今春誕生したばかりの新学科だが、新型コロナウイルスの影響でリモート授業が続いた。昼間部の2年時には10カ月の海外留学、以降も進路に沿った現場の実習を予定する。今後の海外渡航の見通しなど、不安材料は消えない。順風満帆の船出とは言えないだろう。

その上で、取材の最後に聞いてみた質問がある。

「今の夢は何ですか?」

答えに迷いはなかった。

「英語を使える人材を、スポーツ界に送り出す。

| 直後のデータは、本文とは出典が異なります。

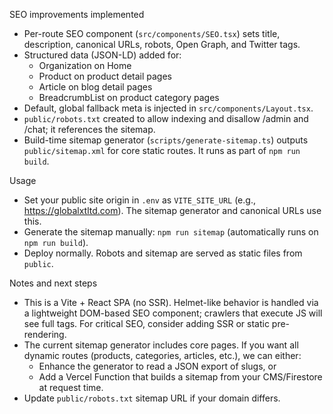 SEO improvements implemented

- Per-route SEO component (`src/components/SEO.tsx`) sets title, description, canonical URLs, robots, Open Graph, and Twitter tags.
- Structured data (JSON-LD) added for:
  - Organization on Home
  - Product on product detail pages
  - Article on blog detail pages
  - BreadcrumbList on product category pages
- Default, global fallback meta is injected in `src/components/Layout.tsx`.
- `public/robots.txt` created to allow indexing and disallow /admin and /chat; it references the sitemap.
- Build-time sitemap generator (`scripts/generate-sitemap.ts`) outputs `public/sitemap.xml` for core static routes. It runs as part of `npm run build`.

Usage

- Set your public site origin in `.env` as `VITE_SITE_URL` (e.g., https://globalxtltd.com). The sitemap generator and canonical URLs use this.
- Generate the sitemap manually: `npm run sitemap` (automatically runs on `npm run build`).
- Deploy normally. Robots and sitemap are served as static files from `public`.

Notes and next steps

- This is a Vite + React SPA (no SSR). Helmet-like behavior is handled via a lightweight DOM-based SEO component; crawlers that execute JS will see full tags. For critical SEO, consider adding SSR or static pre-rendering.
- The current sitemap generator includes core pages. If you want all dynamic routes (products, categories, articles, etc.), we can either:
  - Enhance the generator to read a JSON export of slugs, or
  - Add a Vercel Function that builds a sitemap from your CMS/Firestore at request time.
- Update `public/robots.txt` sitemap URL if your domain differs.

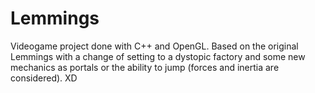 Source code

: # Lemmings
Videogame project done with C++ and OpenGL. Based on the original Lemmings with a change of setting to a dystopic factory and some new mechanics as portals or the ability to jump (forces and inertia are considered). 
XD
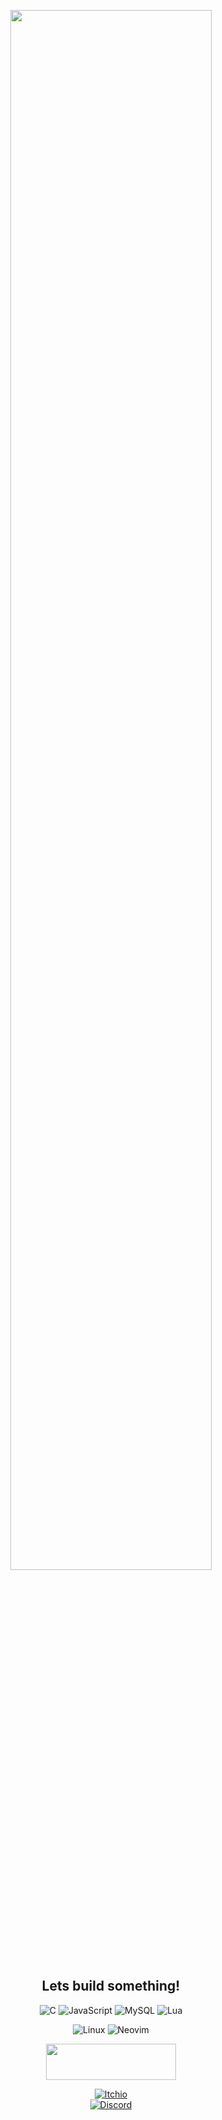 <div align="center">

  [<img width="80%" src="https://media.tenor.com/4RHvCS5ixRgAAAAC/team-fortress2-engineer-tf2.gif">](https://app.picpay.com/user/alaanvv)
  ## Lets build something!

  <div align='center'>

  ![C](https://img.shields.io/badge/C-%23323330?style=for-the-badge&logo=c&logoColor=white)
  ![JavaScript](https://img.shields.io/badge/js-%23323330?style=for-the-badge&logo=javascript&logoColor=white)
  ![MySQL](https://img.shields.io/badge/MySql-%23323330?style=for-the-badge&logo=mysql&logoColor=white)
  ![Lua](https://img.shields.io/badge/Lua-%23323330?style=for-the-badge&logo=lua&logoColor=white)

  ![Linux](https://img.shields.io/badge/Linux-%23323330?style=for-the-badge&logo=linux&logoColor=white)
  ![Neovim](https://img.shields.io/badge/Neovim-%23323330?style=for-the-badge&logo=neovim&logoColor=white)

  <a href="https://stackoverflow.com/users/21266942/alaanvv"> <img src="https://stackoverflow.com/users/flair/21266942.png?theme=dark" width="208" height="58"></a>

  [![Itchio](https://img.shields.io/badge/My%20Games-%23323330?style=social&logo=itchdotio&label=Itch.io)](https://alaanvv.itch.io)  
  [![Discord](https://img.shields.io/badge/Text%20me-%23323330?style=social&logo=discord&label=Discord)](https://discord.com/users/691637104589013043)

  </div>
</div>
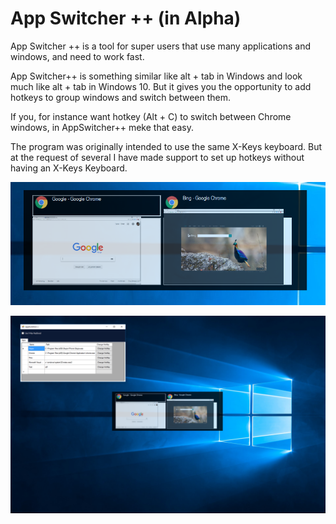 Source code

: # App Switcher ++ (in Alpha)

App Switcher ++ is a tool for super users that use many applications and windows, and need to work fast.

App Switcher++ is something similar like alt + tab in Windows and look much like alt + tab in Windows 10. 
But it gives you the opportunity to add hotkeys to group windows and switch between them. 

If you, for instance want hotkey (Alt + C) to  switch between Chrome windows, in AppSwitcher++ meke that easy.

The program was originally intended to use the same X-Keys keyboard. But at the request of several I have made support to set up hotkeys without having an X-Keys Keyboard.


![AppSwitcher](Screenshots/AppSwitcherImg2.png)

![AppSwitcher](Screenshots/AppSwitcher.png)
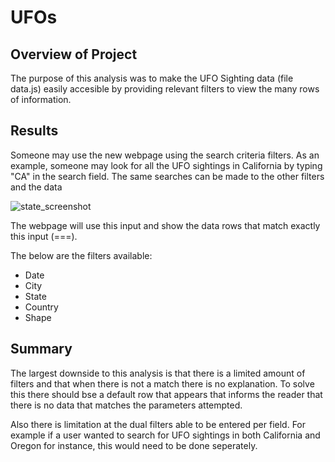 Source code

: # UFOs

## Overview of Project
The purpose of this analysis was to make the UFO Sighting data (file data.js) easily accesible by providing relevant filters to view the many rows of information. 

## Results
Someone may use the new webpage using the search criteria filters. As an example, someone may look for all the UFO sightings in California by typing "CA" in the search field. The same searches can be made to the other filters and the data 

![state_screenshot](/images/state_screenshot.PNG)

The webpage will use this input and show the data rows that match exactly this input (===).

The below are the filters available:
 - Date
 - City
 - State
 - Country
 - Shape

## Summary
The largest downside to this analysis is that there is a limited amount of filters and that when there is not a match there is no explanation. To solve this there should bse a default row that appears that informs the reader that there is no data that matches the parameters attempted. 

Also there is limitation at the dual filters able to be entered per field. For example if a user wanted to search for UFO sightings in both California and Oregon for instance, this would need to be done seperately.  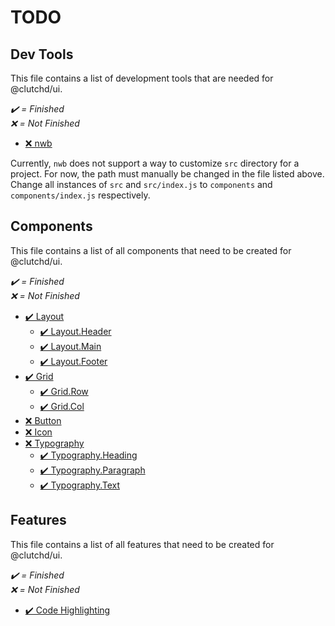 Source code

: # TODO

## Dev Tools <!-- omit in toc -->

This file contains a list of development tools that are needed for
@clutchd/ui.

_✔️ = Finished </br> ❌ = Not Finished_

- [❌ nwb](node_modules/nwb/lib/moduleBuild.js)

Currently, `nwb` does not support a way to customize `src` directory for a project. For now, the path must manually be changed in the file listed above. Change all instances of `src` and `src/index.js` to `components` and `components/index.js` respectively.

## Components <!-- omit in toc -->

This file contains a list of all components that need to be created for
@clutchd/ui.

_✔️ = Finished </br> ❌ = Not Finished_

- [✔️ Layout](components/layout/README.md)
  - [✔️ Layout.Header](components/layout/README.md#Layout.Header)
  - [✔️ Layout.Main](components/layout/README.md#Layout.Main)
  - [✔️ Layout.Footer](components/layout/README.md#Layout.Footer)
- [✔️ Grid](components/grid/README.md)
  - [✔️ Grid.Row](components/grid/README.md#Grid.Row)
  - [✔️ Grid.Col](components/grid/README.md#Grid.Col)
- [❌ Button](components/button/README.md)
- [❌ Icon](components/icon/README.md)
- [❌ Typography](components/typography/README.md)
  - [✔️ Typography.Heading](components/typography/README.md#Typography.Heading)
  - [✔️ Typography.Paragraph](components/typography/README.md#Typography.Paragraph)
  - [✔️ Typography.Text](components/typography/README.md#Typography.Text)

## Features <!-- omit in toc -->

This file contains a list of all features that need to be created for @clutchd/ui.

_✔️ = Finished </br> ❌ = Not Finished_

- [✔️ Code Highlighting](https://prismjs.com/)
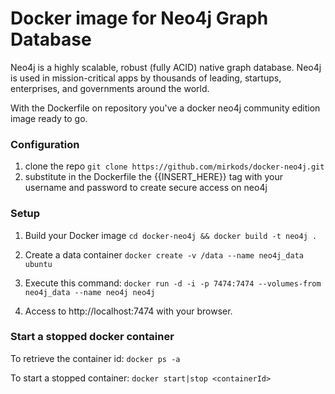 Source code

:Docker image for Neo4j Graph Database
=====

Neo4j is a highly scalable, robust (fully ACID) native graph database. Neo4j is used in mission-critical apps by thousands of leading, startups, enterprises, and governments around the world.

With the Dockerfile on repository you've a docker neo4j community edition image ready to go.

### Configuration
1. clone the repo `git clone https://github.com/mirkods/docker-neo4j.git`
2. substitute in the Dockerfile the {{INSERT_HERE}} tag with your username and password to create secure access on neo4j

### Setup
1. Build your Docker image
	`cd docker-neo4j && docker build -t neo4j .`

2. Create a data container
	`docker create -v /data --name neo4j_data ubuntu`

3. Execute this command:
	`docker run -d -i -p 7474:7474 --volumes-from neo4j_data --name neo4j neo4j`

4. Access to http://localhost:7474 with your browser.

### Start a stopped docker container
To retrieve the container id:
	`docker ps -a`

To start a stopped container:
	`docker start|stop <containerId>`
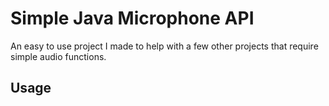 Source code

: # Simple Java Microphone API
An easy to use project I made to help with a few other projects that require
simple audio functions.

## Usage
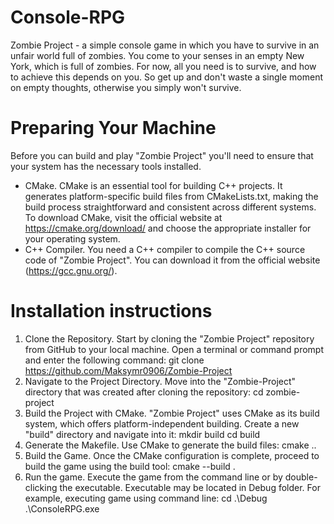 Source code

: # Console-RPG
Zombie Project - a simple console game in which you have to survive in an unfair world full of zombies.
You come to your senses in an empty New York, which is full of zombies.
For now, all you need is to survive, and how to achieve this depends on you.
So get up and don't waste a single moment on empty thoughts, otherwise you simply won't survive.
# Preparing Your Machine
Before you can build and play "Zombie Project" you'll need to ensure that your system has the necessary tools installed.
* CMake. CMake is an essential tool for building C++ projects. It generates platform-specific build files from CMakeLists.txt, making the build process straightforward and consistent across different systems. To download CMake, visit the official website at https://cmake.org/download/ and choose the appropriate installer for your operating system.
* C++ Compiler. You need a C++ compiler to compile the C++ source code of "Zombie Project".  You can download it from the official website (https://gcc.gnu.org/).
# Installation instructions
1. Clone the Repository. Start by cloning the "Zombie Project" repository from GitHub to your local machine. Open a terminal or command prompt and enter the following command:
git clone https://github.com/Maksymr0906/Zombie-Project
2. Navigate to the Project Directory. Move into the "Zombie-Project" directory that was created after cloning the repository:
cd zombie-project
3. Build the Project with CMake. "Zombie Project" uses CMake as its build system, which offers platform-independent building. Create a new "build" directory and navigate into it:
mkdir build
cd build
4. Generate the Makefile. Use CMake to generate the build files:
cmake ..
5. Build the Game. Once the CMake configuration is complete, proceed to build the game using the build tool:
cmake --build .
6. Run the game. Execute the game from the command line or by double-clicking the executable. Executable may be located in Debug folder. For example, executing game using command line:
cd .\Debug\
.\ConsoleRPG.exe
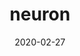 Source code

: ---
layout: post
title: "neuron"
date: 2020-02-27
excerpt: "neuron"
tag:
- basic
category: [ Artificial Intelligence ]
feature: ../assets/img/title/basic.jpg
comments: true
--- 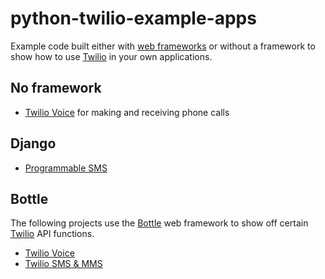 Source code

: # python-twilio-example-apps
Example code built either with 
[web frameworks](https://www.fullstackpython.com/web-frameworks.html) 
or without a framework to show how to use 
[Twilio](https://www.twilio.com/docs) in your own applications.


## No framework
* [Twilio Voice](https://github.com/pcaruana/python-twilio-example-apps/tree/master/no-framework/phone-calls) 
  for making and receiving phone calls

## Django
* [Programmable SMS](django/djsms)

## Bottle
The following projects use the 
[Bottle](https://www.fullstackpython.com/bottle.html) web framework
to show off certain [Twilio](https://www.fullstackpython.com/twilio.html)
API functions.

* [Twilio Voice](https://github.com/pcaruana/python-twilio-example-apps/tree/master/bottle/voice)
* [Twilio SMS & MMS](https://github.com/pcaruana/python-twilio-example-apps/tree/master/bottle/sms-mms)

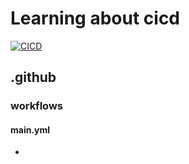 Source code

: # Learning about cicd

[![CICD](https://github.com/meanjula/CICD/blob/master/.github/workflows/main.yml/badge.svg?branch=main)](https://github.com/meanjula/CICD/blob/master/.github/workflows/main.yml)

## .github

### workflows

#### main.yml

-
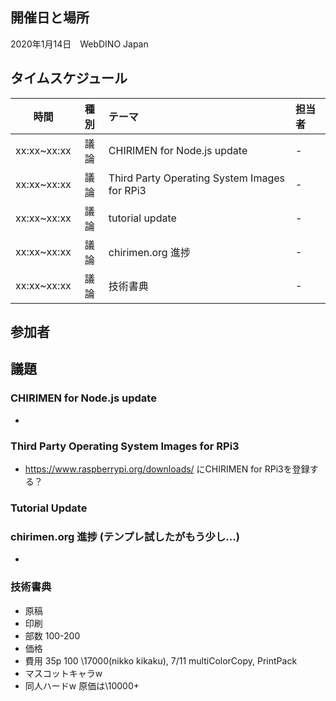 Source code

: ## 開催日と場所
2020年1月14日　WebDINO Japan

 ## タイムスケジュール
|時間|種別|テーマ|担当者|
|:----:|:----:|:----|:----|
|xx:xx~xx:xx|議論|CHIRIMEN for Node.js update|-|
|xx:xx~xx:xx|議論|Third Party Operating System Images for RPi3|-|
|xx:xx~xx:xx|議論|tutorial update|-|
|xx:xx~xx:xx|議論|chirimen.org 進捗|-|
|xx:xx~xx:xx|議論|技術書典|-|

## 参加者


## 議題

### CHIRIMEN for Node.js update
- 

### Third Party Operating System Images for RPi3 
- https://www.raspberrypi.org/downloads/ にCHIRIMEN for RPi3を登録する？

### Tutorial Update

### chirimen.org 進捗 (テンプレ試したがもう少し...)
- 

### 技術書典
- 原稿
- 印刷
- 部数 100-200
- 価格 
- 費用 35p 100 \17000(nikko kikaku), 7/11 multiColorCopy, PrintPack
- マスコットキャラw
- 同人ハードw 原価は\10000+

 
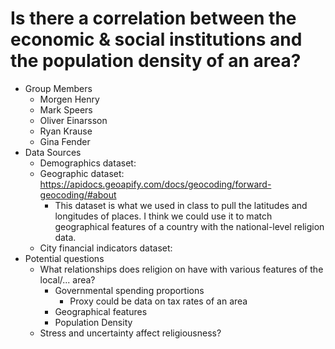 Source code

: # Is there a correlation between the economic & social institutions and the population density of an area?
- Group Members
	- Morgen Henry
	- Mark Speers
	- Oliver Einarsson
	- Ryan Krause
	- Gina Fender 
- Data Sources
	- Demographics dataset: 
	- Geographic dataset: https://apidocs.geoapify.com/docs/geocoding/forward-geocoding/#about
		- This dataset is what we used in class to pull the latitudes and longitudes of places. I think we could use it to match geographical features of a country with the national-level religion data.
	- City financial indicators dataset: 
- Potential questions
	- What relationships does religion on have with various features of the local/... area?
		- Governmental spending proportions
			- Proxy could be data on tax rates of an area
		- Geographical features
		- Population Density
	- Stress and uncertainty affect religiousness? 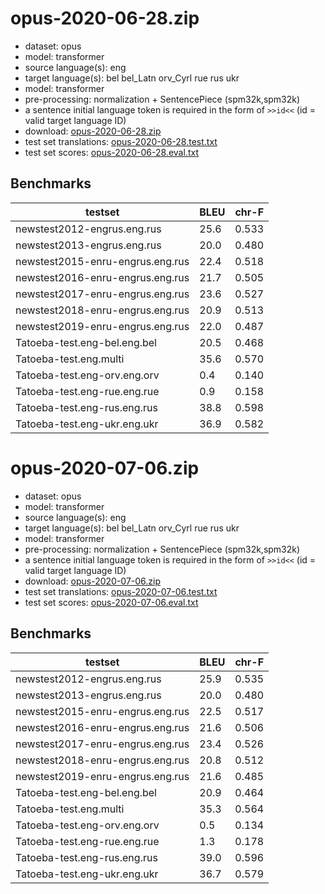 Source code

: # opus-2020-06-28.zip

* dataset: opus
* model: transformer
* source language(s): eng
* target language(s): bel bel_Latn orv_Cyrl rue rus ukr
* model: transformer
* pre-processing: normalization + SentencePiece (spm32k,spm32k)
* a sentence initial language token is required in the form of `>>id<<` (id = valid target language ID)
* download: [opus-2020-06-28.zip](https://object.pouta.csc.fi/Tatoeba-MT-models/eng-zle/opus-2020-06-28.zip)
* test set translations: [opus-2020-06-28.test.txt](https://object.pouta.csc.fi/Tatoeba-MT-models/eng-zle/opus-2020-06-28.test.txt)
* test set scores: [opus-2020-06-28.eval.txt](https://object.pouta.csc.fi/Tatoeba-MT-models/eng-zle/opus-2020-06-28.eval.txt)

## Benchmarks

| testset               | BLEU  | chr-F |
|-----------------------|-------|-------|
| newstest2012-engrus.eng.rus 	| 25.6 	| 0.533 |
| newstest2013-engrus.eng.rus 	| 20.0 	| 0.480 |
| newstest2015-enru-engrus.eng.rus 	| 22.4 	| 0.518 |
| newstest2016-enru-engrus.eng.rus 	| 21.7 	| 0.505 |
| newstest2017-enru-engrus.eng.rus 	| 23.6 	| 0.527 |
| newstest2018-enru-engrus.eng.rus 	| 20.9 	| 0.513 |
| newstest2019-enru-engrus.eng.rus 	| 22.0 	| 0.487 |
| Tatoeba-test.eng-bel.eng.bel 	| 20.5 	| 0.468 |
| Tatoeba-test.eng.multi 	| 35.6 	| 0.570 |
| Tatoeba-test.eng-orv.eng.orv 	| 0.4 	| 0.140 |
| Tatoeba-test.eng-rue.eng.rue 	| 0.9 	| 0.158 |
| Tatoeba-test.eng-rus.eng.rus 	| 38.8 	| 0.598 |
| Tatoeba-test.eng-ukr.eng.ukr 	| 36.9 	| 0.582 |

# opus-2020-07-06.zip

* dataset: opus
* model: transformer
* source language(s): eng
* target language(s): bel bel_Latn orv_Cyrl rue rus ukr
* model: transformer
* pre-processing: normalization + SentencePiece (spm32k,spm32k)
* a sentence initial language token is required in the form of `>>id<<` (id = valid target language ID)
* download: [opus-2020-07-06.zip](https://object.pouta.csc.fi/Tatoeba-MT-models/eng-zle/opus-2020-07-06.zip)
* test set translations: [opus-2020-07-06.test.txt](https://object.pouta.csc.fi/Tatoeba-MT-models/eng-zle/opus-2020-07-06.test.txt)
* test set scores: [opus-2020-07-06.eval.txt](https://object.pouta.csc.fi/Tatoeba-MT-models/eng-zle/opus-2020-07-06.eval.txt)

## Benchmarks

| testset               | BLEU  | chr-F |
|-----------------------|-------|-------|
| newstest2012-engrus.eng.rus 	| 25.9 	| 0.535 |
| newstest2013-engrus.eng.rus 	| 20.0 	| 0.480 |
| newstest2015-enru-engrus.eng.rus 	| 22.5 	| 0.517 |
| newstest2016-enru-engrus.eng.rus 	| 21.6 	| 0.506 |
| newstest2017-enru-engrus.eng.rus 	| 23.4 	| 0.526 |
| newstest2018-enru-engrus.eng.rus 	| 20.8 	| 0.512 |
| newstest2019-enru-engrus.eng.rus 	| 21.6 	| 0.485 |
| Tatoeba-test.eng-bel.eng.bel 	| 20.9 	| 0.464 |
| Tatoeba-test.eng.multi 	| 35.3 	| 0.564 |
| Tatoeba-test.eng-orv.eng.orv 	| 0.5 	| 0.134 |
| Tatoeba-test.eng-rue.eng.rue 	| 1.3 	| 0.178 |
| Tatoeba-test.eng-rus.eng.rus 	| 39.0 	| 0.596 |
| Tatoeba-test.eng-ukr.eng.ukr 	| 36.7 	| 0.579 |

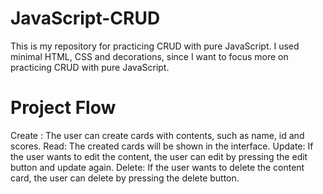 # JavaScript-CRUD
This is my repository for practicing CRUD with pure JavaScript.
I used minimal HTML, CSS and decorations, since I want to focus more on practicing CRUD with pure JavaScript.

# Project Flow
Create : The user can create cards with contents, such as name, id and scores.
Read: The created cards will be shown in the interface.
Update: If the user wants to edit the content, the user can edit by pressing the edit button and update again.
Delete: If the user wants to delete the content card, the user can delete by pressing the delete button.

目の前の生徒みんなを、1人前にすることが夢です」

挑戦を選んだ39歳の決意は、ぶれない。【松本航】(ニッカンスポーツ・コム/スポーツコラム「We Love Sports」)

◆佐藤秀典(さとう・ひでのり)1981年(昭56)3月28日、東京都生まれ。10歳で家族とオーストラリアに移住。現地の高校卒業後に帰国。03年に母が通訳を務めていた社会人チーム「ワールド」で仕事を手伝ったことが、通訳となったきっかけ。以降はキヤノン、NTTドコモ、サンウルブズ、日本代表で計16年間活動。デスメタルバンドのボーカルとしても活躍。

◆松本航(まつもと・わたる)1991年(平3)3月17日、兵庫・宝塚市生まれ。武庫荘総合高、大体大ではラグビー部に所属。13年10月に日刊スポーツ大阪本社へ入社し、プロ野球阪神担当。15年11月からは西日本の五輪競技やラグビーが中心。18年平昌五輪ではフィギュアスケートとショートトラックを担当し、19年ラグビーW杯日本大会も取材。